Most genes were expressed in flowering organs and tended to be strongly expressed in one or two organs. For example, four LRB1 members were expressed in all organs investigated, but their expression was mostly in the stamen and anther. High expression in all organs was observed in four CUL3A members (BnaA08g19930D, BnaA09g29300D, BnaC05g50950D, and BnaCnng12340D), as well as in two CDKC2 genes (BnaC02g43430D and BnaCnng29900D) and two LRB2 (POB1) genes (BnaA07g38170D and BnaC06g42880D) (Figure 5). In addition, strong expression of BnaA07g38170D and BnaC06g42880D was not only detected in the anther, but also in the anthocaulus, calyx, petal, and capillament. Several vernalization-pathway genes were preferentially expressed in the anther, including two FRL2, two PHP, two SUF4, and four CDCK2 members. Twenty-nine vernalization-pathway genes had weak or no expression in most organs, especially in the reproductive organs, including eight AGL19, four MAF3, four MAF4, two SDG7, four VRN2, four WRKY34, and one VIL1, NDX, and WDR5A members (Figure 5).
Since some flowering-time integrator genes play key roles in vernalization, such as FLC, SVP, FT, SOC1, FUL, AGL24, AP1, and LFY (Figure 6), their expression profiles were also assessed in this study.

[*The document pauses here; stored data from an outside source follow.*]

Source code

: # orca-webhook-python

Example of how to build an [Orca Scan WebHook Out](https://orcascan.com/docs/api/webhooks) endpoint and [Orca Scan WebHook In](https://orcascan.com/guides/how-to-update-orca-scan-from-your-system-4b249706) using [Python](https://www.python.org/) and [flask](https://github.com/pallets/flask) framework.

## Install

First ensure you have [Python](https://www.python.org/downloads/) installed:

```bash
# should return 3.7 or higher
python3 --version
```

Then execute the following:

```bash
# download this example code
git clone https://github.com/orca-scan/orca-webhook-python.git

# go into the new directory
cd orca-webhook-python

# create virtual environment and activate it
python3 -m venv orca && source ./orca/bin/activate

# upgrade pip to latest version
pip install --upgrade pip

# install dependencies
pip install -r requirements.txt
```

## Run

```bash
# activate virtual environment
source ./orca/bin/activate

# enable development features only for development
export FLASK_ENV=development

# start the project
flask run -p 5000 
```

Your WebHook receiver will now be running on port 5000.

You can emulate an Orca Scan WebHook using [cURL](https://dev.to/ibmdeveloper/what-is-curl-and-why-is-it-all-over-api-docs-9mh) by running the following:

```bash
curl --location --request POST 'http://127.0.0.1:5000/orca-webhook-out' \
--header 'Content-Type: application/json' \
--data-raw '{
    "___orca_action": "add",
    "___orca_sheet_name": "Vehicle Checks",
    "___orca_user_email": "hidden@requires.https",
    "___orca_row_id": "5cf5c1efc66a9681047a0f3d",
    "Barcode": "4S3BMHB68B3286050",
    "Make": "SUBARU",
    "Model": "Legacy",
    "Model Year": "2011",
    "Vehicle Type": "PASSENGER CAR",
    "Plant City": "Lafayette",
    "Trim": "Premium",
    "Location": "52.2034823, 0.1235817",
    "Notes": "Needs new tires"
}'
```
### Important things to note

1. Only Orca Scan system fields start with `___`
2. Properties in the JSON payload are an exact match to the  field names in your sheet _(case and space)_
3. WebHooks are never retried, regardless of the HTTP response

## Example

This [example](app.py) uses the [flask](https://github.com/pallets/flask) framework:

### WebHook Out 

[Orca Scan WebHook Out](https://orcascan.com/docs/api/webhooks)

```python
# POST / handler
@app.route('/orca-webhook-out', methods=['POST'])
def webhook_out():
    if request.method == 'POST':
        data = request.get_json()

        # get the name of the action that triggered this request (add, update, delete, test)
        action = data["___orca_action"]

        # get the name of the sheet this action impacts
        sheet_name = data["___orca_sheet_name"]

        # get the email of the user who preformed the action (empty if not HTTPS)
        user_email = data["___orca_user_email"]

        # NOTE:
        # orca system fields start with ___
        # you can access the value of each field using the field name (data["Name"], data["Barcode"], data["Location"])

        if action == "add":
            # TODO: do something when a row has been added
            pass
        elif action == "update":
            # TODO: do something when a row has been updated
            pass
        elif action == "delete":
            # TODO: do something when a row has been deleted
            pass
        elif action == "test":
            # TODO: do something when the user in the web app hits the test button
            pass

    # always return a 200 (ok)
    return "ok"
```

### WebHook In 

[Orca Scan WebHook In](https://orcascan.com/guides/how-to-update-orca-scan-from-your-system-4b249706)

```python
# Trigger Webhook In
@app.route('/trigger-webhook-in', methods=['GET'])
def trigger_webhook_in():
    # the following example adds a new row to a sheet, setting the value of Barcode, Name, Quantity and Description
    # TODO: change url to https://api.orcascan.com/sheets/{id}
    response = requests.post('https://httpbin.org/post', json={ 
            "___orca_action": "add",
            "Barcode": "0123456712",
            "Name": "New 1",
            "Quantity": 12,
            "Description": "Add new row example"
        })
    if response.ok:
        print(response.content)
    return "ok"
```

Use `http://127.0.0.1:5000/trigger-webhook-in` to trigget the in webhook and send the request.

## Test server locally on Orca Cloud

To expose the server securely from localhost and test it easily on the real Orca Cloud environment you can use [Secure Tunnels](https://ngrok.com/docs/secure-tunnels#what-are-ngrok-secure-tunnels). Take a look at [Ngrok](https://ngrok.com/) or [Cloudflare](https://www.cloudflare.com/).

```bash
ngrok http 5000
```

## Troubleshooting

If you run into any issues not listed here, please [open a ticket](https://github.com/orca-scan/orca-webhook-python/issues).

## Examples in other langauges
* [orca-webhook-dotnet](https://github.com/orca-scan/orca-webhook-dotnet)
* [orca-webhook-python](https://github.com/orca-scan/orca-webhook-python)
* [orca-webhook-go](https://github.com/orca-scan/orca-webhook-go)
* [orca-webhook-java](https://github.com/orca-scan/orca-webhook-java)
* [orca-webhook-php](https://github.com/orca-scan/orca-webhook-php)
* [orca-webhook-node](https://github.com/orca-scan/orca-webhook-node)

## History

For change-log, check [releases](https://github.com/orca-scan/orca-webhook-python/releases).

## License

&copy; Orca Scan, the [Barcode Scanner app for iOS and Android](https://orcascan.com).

These flowering-time integrator genes displayed diverse expression patterns in different subfamilies (Figure 7). Five FLC genes were highly expressed in seeds at 21 and 30 days after flowering, especially BnaA03g02820D and BnaA02g00370D, but other FLC members were weakly or not expressed in most organs. Three SVP and three AGL24 genes were highly expressed in leaves and stems. Two FT members were expressed at extremely high levels in leaves and silique pericarps during the developmental stages studied. All SOC1 family members were strongly expressed in at least one organ, including flowering organs (Figure 7). FUL family members displayed high expression levels in leaves, stems, and silique pericarps at 10, 21, and 30 days after flowering, and BnaA09g05500D and BnaC07g49790D showed high expression levels in flowering organs. Unlike the subfamilies mentioned previously, six AP1 subfamily members were, for the most part, expressed specifically in five flowering organs (bud, anthocaulus, calyx, petal, and inflorescence top), BnaC02g44500D was expressed in all organs examined. However, LFY subfamily members were expressed at extremely low levels or not expressed in all organs examined (Figure 7). By comparing gene expression patterns between the vernalization pathway and flowering-time integrator pathways, we showed that genes in the vernalization pathway have a wider breadth of expression (number of organs in which the gene is expressed) than genes in the flowering-time integrator pathway. In this pathway, expression was observed mostly in specific organs (Figure 5 and Figure 7). In addition, genes in the flowering-time integrator pathway were more likely to be strongly expressed in non-flowering organs (except for members of the AP1 subfamily, which highly expressed in flowering organs), illustrating their multiple functions in the control of flowering.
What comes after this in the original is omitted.